[arin-ppml] Policy Proposal: Open Access To IPv6
gdolley at arpnetworks.com
Sat May 30 23:50:19 EDT 2009
On Sat, May 30, 2009 at 07:43:40PM -0700, Matthew Kaufman wrote:
> Garry Dolley wrote:
>> On Fri, May 29, 2009 at 02:58:13PM -0700, Matthew Kaufman wrote:
>>> Really there shouldn't even *be* a distinction. If you need a /whatever
>>> of IPv6 and can write a convincing letter to that effect, you should be
>>> able to get at least that much unique IPv6 space. Whether it can be
>>> routed now or in the future is really between you and whichever transit
>>> provider you choose *should you even need external connectivity*.
>> It is not only between you and the transit provider. It is also
>> between you and all the networks / network operators that
>> collectively make up the Internet.
> No. There may be issues between my transit provider and their transit
> provider and/or peers, but that's one of the things I pay them for.
The route that you pay your transit provider to advertise will
propagate to my network.
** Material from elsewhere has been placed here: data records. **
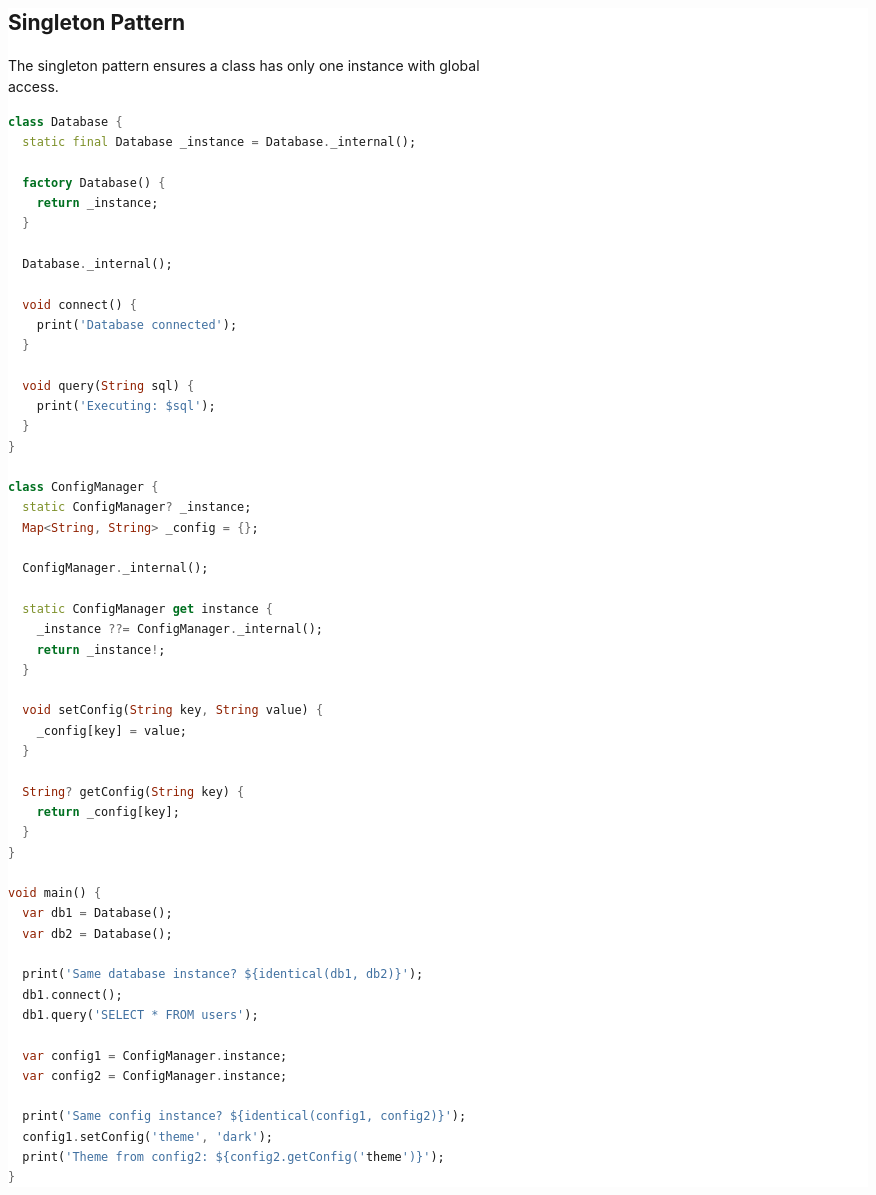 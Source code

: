 ## Singleton Pattern

The singleton pattern ensures a class has only one instance with global  
access.  

```dart
class Database {
  static final Database _instance = Database._internal();
  
  factory Database() {
    return _instance;
  }
  
  Database._internal();
  
  void connect() {
    print('Database connected');
  }
  
  void query(String sql) {
    print('Executing: $sql');
  }
}

class ConfigManager {
  static ConfigManager? _instance;
  Map<String, String> _config = {};
  
  ConfigManager._internal();
  
  static ConfigManager get instance {
    _instance ??= ConfigManager._internal();
    return _instance!;
  }
  
  void setConfig(String key, String value) {
    _config[key] = value;
  }
  
  String? getConfig(String key) {
    return _config[key];
  }
}

void main() {
  var db1 = Database();
  var db2 = Database();
  
  print('Same database instance? ${identical(db1, db2)}');
  db1.connect();
  db1.query('SELECT * FROM users');
  
  var config1 = ConfigManager.instance;
  var config2 = ConfigManager.instance;
  
  print('Same config instance? ${identical(config1, config2)}');
  config1.setConfig('theme', 'dark');
  print('Theme from config2: ${config2.getConfig('theme')}');
}
```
We are all connected, it is not as
segregated as you think.
>> If I'm going to carry your
>> prefix in my routing table and the resources of my routing table are
>> finite, and more routing table resources often costs me a
>> appreciable amount of additional money (money out of my pocket, not
>> yours), then I have a say in whether you get a "/whatever"
>> allocation just b/c you wrote a convincing letter.
> You can carry whatever routes you want in your own routers, subject of
> course to any agreements you might have with peers.
Correct, I can filter as I please.
>> This is why we are discussing the policy proposal ;)
> This is also where we get into the part where you're asking ARIN to act not
> just as a registrar of unique addresses, but instead to also enforce your
> idea of who should have routeable addresses on the global Internet you are
> part of.
Not really. ARIN even states that assigned addresses are not
guaranteed to be routable .
Network operators decide what is routable. I'm not asking ARIN to
Nevertheless, saying that "ARIN shouldn't dictate routing policy" is
not equivalent to "ARIN should reduce the barrier to entry for a
/32" or "ARIN should have an open policy for /32 assignments"
I oppose the current policy proposal. My reasoning has already been
discussed, and relates to routing table size. That's my opinion,
others may have different reasons to oppose or promote.